Lately I’ve been reading books about the West — the west as it was once, all forest and granite and desert and shore-into-sea, which is the same but different from the way it is now — written by Timothy Egan and Wallace Stegner and Steinbeck (I’ve even contemplated revisiting Norman Maclean, though he wrote not of the coastal west but of rivers and pine trees) because of the spare cleanliness of the prose, the images there. I fell down deep into “Angle of Repose” this summer and wanted never to climb out — I brought it along on our Yosemite trip, lugging the heavy tome with me as is my backpacking tradition — and I can imagine myself writing in a similar vein about San Francisco as it was just before the earthquake (well, I guess I have done this, but that draft also ground to halt due to my insecurity that I have no idea what I’m doing when I try to write fiction). Or the little towns across the bridge and up north; I long to write about them, too, all that history and magic that still exists (just go out to Pierce Point Ranch on the edge of Tomales Bay and tell me you can’t see the children who went to school there, probably slightly sullen they weren’t allowed out into the crashing day to run down to the ocean below but instead had to read about the Revolutionary War). California is my place, as you know, but dare I even hope to fit myself into the legion of writers who have and do write about it so well?
Well, we all know this is not a train of thought to let continue down the track. The ‘muse’ is nonexistent in my opinion, and instead of waiting and wishing for her you must just get going. Hard work and perseverance makes a writing life, and a bit of luck, and a bit of time, and maybe a small amount of talent, too, but for the most part you just have to work work work. And push aside the lingering feelings of self-doubt that your idea is tired and that even if you had a good one you couldn’t explore it fully. That may be the most difficult bit of all.

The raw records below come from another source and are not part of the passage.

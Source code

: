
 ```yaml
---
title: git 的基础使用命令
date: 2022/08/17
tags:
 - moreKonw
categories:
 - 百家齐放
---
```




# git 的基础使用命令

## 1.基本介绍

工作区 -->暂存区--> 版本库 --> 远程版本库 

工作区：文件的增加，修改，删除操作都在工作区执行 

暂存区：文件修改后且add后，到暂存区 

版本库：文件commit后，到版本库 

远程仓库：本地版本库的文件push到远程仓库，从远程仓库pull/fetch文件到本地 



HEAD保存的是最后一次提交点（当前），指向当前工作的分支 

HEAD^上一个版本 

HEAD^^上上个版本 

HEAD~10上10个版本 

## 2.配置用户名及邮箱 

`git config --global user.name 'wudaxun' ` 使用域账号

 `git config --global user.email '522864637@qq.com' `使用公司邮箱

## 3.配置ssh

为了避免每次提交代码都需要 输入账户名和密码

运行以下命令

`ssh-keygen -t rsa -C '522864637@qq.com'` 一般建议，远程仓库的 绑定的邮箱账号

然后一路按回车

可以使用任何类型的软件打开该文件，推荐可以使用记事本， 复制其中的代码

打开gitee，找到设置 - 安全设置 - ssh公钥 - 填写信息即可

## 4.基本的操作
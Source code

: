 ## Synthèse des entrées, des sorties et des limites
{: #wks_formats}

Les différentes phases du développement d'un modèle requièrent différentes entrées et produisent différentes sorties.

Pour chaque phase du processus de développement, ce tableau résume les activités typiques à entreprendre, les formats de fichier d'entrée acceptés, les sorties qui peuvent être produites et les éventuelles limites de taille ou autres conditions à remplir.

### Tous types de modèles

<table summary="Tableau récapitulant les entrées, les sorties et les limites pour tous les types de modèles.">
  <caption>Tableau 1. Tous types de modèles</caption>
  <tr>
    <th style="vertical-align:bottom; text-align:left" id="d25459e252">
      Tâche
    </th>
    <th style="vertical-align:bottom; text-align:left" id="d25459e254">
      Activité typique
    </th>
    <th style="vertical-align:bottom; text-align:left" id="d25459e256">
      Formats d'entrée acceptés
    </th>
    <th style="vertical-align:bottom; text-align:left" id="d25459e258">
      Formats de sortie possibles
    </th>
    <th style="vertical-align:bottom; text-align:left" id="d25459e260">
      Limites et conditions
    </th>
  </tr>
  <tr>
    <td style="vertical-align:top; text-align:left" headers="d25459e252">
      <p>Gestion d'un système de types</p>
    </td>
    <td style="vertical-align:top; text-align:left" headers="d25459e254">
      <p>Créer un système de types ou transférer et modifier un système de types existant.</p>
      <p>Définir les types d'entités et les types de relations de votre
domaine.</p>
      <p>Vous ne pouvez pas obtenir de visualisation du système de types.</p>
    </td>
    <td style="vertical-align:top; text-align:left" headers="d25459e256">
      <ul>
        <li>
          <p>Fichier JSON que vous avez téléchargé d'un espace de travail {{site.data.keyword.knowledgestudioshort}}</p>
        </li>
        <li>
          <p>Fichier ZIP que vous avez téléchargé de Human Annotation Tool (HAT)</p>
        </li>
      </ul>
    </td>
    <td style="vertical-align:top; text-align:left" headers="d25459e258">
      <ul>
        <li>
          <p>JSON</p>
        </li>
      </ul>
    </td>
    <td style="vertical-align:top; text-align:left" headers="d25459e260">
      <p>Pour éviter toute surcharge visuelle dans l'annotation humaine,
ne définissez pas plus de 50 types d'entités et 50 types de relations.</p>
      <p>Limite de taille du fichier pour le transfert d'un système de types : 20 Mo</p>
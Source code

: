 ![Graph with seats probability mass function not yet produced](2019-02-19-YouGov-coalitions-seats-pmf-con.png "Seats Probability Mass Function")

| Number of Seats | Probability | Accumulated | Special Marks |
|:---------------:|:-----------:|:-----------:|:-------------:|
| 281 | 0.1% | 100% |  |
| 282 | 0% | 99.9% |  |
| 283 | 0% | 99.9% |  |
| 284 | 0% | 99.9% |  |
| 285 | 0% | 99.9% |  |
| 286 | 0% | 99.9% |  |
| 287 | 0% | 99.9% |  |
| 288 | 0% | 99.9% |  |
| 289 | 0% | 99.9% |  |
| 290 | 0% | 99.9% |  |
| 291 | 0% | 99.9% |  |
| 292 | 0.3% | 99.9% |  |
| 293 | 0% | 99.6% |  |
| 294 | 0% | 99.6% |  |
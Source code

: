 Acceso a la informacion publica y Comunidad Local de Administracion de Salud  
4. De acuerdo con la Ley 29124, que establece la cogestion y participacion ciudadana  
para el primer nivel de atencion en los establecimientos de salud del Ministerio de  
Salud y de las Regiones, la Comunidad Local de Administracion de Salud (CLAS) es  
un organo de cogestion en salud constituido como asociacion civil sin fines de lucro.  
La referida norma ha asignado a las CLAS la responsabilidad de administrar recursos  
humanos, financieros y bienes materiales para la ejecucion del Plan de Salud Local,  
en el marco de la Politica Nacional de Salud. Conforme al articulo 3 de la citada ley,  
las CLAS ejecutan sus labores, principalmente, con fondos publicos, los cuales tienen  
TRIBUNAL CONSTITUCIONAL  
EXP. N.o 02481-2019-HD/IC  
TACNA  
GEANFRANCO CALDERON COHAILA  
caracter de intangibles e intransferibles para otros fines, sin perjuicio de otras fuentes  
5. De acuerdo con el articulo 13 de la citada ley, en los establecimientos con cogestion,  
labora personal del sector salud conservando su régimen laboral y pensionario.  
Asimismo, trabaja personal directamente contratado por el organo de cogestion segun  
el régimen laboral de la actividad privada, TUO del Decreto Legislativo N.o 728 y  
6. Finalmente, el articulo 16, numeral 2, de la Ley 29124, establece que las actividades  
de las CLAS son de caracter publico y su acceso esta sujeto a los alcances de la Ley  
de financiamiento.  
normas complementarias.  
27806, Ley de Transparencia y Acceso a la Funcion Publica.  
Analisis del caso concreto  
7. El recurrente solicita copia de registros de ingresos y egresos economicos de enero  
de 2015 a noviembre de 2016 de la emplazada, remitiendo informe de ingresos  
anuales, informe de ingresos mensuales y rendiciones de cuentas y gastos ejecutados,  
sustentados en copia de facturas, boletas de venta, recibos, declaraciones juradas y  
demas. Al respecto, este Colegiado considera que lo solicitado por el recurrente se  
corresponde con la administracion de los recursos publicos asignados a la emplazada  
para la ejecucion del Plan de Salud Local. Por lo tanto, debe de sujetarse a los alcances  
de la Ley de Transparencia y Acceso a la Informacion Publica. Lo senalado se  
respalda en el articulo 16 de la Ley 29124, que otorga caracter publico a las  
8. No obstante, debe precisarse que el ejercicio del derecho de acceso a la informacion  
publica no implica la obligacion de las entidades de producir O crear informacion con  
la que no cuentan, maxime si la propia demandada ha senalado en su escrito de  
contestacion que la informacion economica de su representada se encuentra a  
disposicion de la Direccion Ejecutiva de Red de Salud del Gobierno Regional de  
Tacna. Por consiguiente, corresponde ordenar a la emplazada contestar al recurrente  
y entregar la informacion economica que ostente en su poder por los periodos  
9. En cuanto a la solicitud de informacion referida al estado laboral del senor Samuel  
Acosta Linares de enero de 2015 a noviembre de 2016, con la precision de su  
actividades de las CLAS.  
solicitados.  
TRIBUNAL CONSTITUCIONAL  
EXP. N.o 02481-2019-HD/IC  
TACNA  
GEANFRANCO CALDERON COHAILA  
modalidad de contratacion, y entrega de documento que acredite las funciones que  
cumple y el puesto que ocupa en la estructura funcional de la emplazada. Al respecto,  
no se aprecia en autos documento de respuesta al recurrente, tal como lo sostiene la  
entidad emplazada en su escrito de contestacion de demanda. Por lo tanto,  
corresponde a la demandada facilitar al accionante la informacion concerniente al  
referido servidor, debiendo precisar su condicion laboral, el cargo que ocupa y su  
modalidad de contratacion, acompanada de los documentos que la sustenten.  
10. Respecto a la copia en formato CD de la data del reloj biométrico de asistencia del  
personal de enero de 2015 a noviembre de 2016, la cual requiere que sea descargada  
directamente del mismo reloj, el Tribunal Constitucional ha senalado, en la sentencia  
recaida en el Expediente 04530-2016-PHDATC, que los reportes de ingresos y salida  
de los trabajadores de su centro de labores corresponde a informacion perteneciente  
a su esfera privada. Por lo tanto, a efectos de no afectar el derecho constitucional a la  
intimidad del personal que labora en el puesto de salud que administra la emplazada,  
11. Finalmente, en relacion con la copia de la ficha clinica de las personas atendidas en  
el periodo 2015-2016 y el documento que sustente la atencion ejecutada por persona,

(I am putting this here to remind myself, in the sunshine of late October 2011, that the only way to get over oneself is to keep going.)
Spring is often touted as the season of renewal and beginning, when the earth stirs from its long sleep and bursts into bloom and brush. But for me, despite the time change, the shorter days, the cooler temperatures that make me wistful for summer, fall has always been my time to start things. I may not be settling my pack onto my shoulders and lacing up my boots before planting my feet firmly on the John Muir Trail to hike its entirety but perhaps I can do it metaphorically, this beautiful October. I can sharpen the proverbial pencil, square my shoulders, take a deep breath, look ahead, set off. I can take up the work I’ve let drift, and begin again.
And so I will.
You are ready. Thank you for these inspiring words. I needed them today.
Thank you for expressing so bravely and articulately what we as writers (yes; I too shudder to call myself such, expecting I don’t know what–damnation??– to rain down on me) struggle with on a constant basis.
Your writing is clear as a bell and so evocative…please don’t let the anti-muse suffocate your voice.
Good luck!
Happy new beginning.
Just keep writing!
This is inspiring, thank you. I can’t wait to read your book(s) about California, food and everything in between. You are a beautiful writer.